What is required:
In the listing that follows, the lines starting at the one containing "This document contains" and ending at the one containing "mkdir -p app/logs" are to be returned exactly, both boundary lines included, and no others.

Given data:

....

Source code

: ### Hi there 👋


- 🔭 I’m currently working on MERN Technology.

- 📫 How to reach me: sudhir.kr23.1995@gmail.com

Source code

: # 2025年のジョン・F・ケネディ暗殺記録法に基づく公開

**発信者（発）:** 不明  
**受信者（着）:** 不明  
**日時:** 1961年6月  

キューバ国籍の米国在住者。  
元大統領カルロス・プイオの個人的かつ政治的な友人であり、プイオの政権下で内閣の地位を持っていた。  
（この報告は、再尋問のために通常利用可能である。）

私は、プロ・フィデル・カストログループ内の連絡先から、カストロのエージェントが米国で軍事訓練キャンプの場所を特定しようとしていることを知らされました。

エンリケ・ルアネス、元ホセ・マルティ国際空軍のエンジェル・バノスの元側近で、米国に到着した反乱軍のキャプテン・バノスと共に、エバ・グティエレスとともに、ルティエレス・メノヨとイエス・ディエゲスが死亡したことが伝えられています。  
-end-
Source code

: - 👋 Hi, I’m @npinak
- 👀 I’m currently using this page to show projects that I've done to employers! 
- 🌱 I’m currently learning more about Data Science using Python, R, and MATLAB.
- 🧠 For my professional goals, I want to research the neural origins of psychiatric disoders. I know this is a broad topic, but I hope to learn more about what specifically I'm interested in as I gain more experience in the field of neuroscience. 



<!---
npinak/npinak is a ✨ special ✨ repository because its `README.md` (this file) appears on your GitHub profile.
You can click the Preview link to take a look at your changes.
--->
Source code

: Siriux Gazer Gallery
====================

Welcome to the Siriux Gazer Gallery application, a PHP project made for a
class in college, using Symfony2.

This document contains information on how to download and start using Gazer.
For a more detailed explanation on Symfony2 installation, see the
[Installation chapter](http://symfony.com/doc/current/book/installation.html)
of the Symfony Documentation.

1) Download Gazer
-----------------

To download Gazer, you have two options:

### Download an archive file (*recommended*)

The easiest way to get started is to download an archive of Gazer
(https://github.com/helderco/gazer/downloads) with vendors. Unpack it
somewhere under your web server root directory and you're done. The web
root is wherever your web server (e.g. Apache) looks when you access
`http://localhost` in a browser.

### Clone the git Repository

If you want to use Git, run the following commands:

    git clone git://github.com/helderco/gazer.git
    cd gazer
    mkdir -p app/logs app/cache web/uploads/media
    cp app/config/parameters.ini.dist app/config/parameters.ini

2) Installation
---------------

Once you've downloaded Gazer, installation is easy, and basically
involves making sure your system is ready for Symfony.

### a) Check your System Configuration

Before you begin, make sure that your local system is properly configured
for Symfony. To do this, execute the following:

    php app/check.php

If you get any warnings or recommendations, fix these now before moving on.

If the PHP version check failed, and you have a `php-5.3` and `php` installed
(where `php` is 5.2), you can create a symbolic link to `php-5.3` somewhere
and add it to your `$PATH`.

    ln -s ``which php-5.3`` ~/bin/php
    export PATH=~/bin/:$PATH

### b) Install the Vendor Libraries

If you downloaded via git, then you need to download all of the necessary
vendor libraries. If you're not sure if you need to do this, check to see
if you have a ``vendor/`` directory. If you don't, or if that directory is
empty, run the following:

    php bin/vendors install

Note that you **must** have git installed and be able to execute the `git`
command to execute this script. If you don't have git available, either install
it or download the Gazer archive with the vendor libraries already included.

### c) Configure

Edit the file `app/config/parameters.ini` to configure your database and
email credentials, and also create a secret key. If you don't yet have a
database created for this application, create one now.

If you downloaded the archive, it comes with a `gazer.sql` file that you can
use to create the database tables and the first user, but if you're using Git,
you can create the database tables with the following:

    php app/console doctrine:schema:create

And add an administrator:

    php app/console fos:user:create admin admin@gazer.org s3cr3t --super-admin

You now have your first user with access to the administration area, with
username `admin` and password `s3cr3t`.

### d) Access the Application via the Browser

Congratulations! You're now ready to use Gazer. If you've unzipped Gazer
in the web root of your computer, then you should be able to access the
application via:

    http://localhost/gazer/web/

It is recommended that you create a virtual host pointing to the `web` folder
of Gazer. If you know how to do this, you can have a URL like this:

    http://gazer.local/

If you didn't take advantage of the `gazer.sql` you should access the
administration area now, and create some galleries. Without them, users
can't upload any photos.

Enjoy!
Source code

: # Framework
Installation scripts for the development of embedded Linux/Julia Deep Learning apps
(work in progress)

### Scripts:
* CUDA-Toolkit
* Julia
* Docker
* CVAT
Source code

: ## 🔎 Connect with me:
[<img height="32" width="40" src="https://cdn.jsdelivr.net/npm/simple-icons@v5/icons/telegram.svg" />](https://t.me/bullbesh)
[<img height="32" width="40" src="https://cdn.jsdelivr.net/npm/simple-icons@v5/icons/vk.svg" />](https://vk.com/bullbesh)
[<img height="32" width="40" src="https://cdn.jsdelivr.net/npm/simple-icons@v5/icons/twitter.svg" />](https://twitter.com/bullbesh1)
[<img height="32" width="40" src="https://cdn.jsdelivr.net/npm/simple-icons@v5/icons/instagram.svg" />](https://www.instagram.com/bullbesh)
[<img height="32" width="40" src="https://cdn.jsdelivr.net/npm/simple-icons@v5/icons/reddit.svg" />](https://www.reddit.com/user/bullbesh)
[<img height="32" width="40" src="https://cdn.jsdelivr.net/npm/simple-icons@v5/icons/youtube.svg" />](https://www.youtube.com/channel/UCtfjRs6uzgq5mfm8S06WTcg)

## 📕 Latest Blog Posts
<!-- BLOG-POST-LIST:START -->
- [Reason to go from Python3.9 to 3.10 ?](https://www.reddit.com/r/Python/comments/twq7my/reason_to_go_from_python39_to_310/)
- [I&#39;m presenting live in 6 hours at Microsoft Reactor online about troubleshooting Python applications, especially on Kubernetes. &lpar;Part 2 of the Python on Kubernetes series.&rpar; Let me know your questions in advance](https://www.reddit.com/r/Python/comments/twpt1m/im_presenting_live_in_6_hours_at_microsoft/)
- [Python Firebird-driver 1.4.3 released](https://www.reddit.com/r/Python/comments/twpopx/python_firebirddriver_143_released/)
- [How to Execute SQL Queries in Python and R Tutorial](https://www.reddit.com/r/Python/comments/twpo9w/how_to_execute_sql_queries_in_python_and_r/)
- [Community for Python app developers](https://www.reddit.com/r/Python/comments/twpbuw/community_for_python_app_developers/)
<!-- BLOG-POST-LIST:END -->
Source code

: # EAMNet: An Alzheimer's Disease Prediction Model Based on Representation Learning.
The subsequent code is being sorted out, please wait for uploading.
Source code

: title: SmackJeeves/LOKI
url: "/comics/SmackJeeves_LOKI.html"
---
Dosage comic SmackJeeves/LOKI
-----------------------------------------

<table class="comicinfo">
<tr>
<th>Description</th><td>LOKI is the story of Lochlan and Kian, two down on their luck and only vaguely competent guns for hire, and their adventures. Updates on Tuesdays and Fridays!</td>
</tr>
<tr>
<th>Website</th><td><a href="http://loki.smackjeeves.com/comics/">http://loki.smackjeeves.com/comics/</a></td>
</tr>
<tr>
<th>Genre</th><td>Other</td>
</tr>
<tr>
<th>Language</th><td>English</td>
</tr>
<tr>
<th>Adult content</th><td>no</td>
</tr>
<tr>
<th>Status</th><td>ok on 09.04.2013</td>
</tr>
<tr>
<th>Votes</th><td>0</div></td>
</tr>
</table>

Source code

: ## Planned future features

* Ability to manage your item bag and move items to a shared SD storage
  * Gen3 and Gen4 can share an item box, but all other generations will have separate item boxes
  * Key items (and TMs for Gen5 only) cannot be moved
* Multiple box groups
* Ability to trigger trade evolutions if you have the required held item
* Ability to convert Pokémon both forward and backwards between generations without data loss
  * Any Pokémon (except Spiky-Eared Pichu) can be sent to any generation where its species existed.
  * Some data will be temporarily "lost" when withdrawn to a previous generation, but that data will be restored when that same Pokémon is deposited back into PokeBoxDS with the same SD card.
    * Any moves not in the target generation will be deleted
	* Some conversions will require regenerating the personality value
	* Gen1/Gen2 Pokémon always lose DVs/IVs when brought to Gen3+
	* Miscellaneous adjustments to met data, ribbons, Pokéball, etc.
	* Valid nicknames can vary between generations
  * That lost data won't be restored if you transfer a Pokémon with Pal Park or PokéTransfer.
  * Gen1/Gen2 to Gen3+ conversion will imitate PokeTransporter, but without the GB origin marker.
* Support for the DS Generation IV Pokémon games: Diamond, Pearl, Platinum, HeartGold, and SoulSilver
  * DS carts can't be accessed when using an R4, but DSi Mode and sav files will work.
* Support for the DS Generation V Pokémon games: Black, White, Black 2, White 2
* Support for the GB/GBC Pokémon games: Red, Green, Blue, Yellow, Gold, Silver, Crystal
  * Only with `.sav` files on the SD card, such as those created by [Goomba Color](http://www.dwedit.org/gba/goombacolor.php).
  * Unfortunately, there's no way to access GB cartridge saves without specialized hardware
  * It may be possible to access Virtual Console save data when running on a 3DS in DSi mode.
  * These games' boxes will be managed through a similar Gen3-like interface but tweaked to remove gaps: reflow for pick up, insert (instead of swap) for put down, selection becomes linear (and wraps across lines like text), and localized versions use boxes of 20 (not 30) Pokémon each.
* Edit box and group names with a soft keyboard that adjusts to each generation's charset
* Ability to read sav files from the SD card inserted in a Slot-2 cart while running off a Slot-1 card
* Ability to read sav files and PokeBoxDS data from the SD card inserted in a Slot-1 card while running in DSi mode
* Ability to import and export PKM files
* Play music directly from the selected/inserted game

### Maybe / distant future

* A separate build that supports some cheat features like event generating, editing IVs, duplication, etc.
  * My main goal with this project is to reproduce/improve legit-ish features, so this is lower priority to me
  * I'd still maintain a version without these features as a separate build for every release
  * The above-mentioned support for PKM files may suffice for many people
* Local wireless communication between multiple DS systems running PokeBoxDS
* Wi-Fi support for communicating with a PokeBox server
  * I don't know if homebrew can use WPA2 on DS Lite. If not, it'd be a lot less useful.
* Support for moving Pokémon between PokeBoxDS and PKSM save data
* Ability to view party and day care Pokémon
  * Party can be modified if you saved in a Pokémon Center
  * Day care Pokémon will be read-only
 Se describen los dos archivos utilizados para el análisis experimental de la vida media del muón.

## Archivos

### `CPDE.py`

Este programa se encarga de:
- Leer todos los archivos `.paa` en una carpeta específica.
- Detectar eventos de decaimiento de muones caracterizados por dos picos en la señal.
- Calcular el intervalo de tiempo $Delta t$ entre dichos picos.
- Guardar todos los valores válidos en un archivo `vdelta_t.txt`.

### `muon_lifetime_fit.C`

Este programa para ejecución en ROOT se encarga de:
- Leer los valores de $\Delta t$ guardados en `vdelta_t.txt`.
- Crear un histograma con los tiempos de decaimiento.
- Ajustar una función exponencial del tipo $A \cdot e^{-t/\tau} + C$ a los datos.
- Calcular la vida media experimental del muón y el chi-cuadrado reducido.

....

Answer space:
This document contains information on how to download and start using Gazer.
For a more detailed explanation on Symfony2 installation, see the
[Installation chapter](http://symfony.com/doc/current/book/installation.html)
of the Symfony Documentation.

1) Download Gazer
-----------------

To download Gazer, you have two options:

### Download an archive file (*recommended*)

The easiest way to get started is to download an archive of Gazer
(https://github.com/helderco/gazer/downloads) with vendors. Unpack it
somewhere under your web server root directory and you're done. The web
root is wherever your web server (e.g. Apache) looks when you access
`http://localhost` in a browser.

### Clone the git Repository

If you want to use Git, run the following commands:

    git clone git://github.com/helderco/gazer.git
    cd gazer
    mkdir -p app/logs app/cache web/uploads/media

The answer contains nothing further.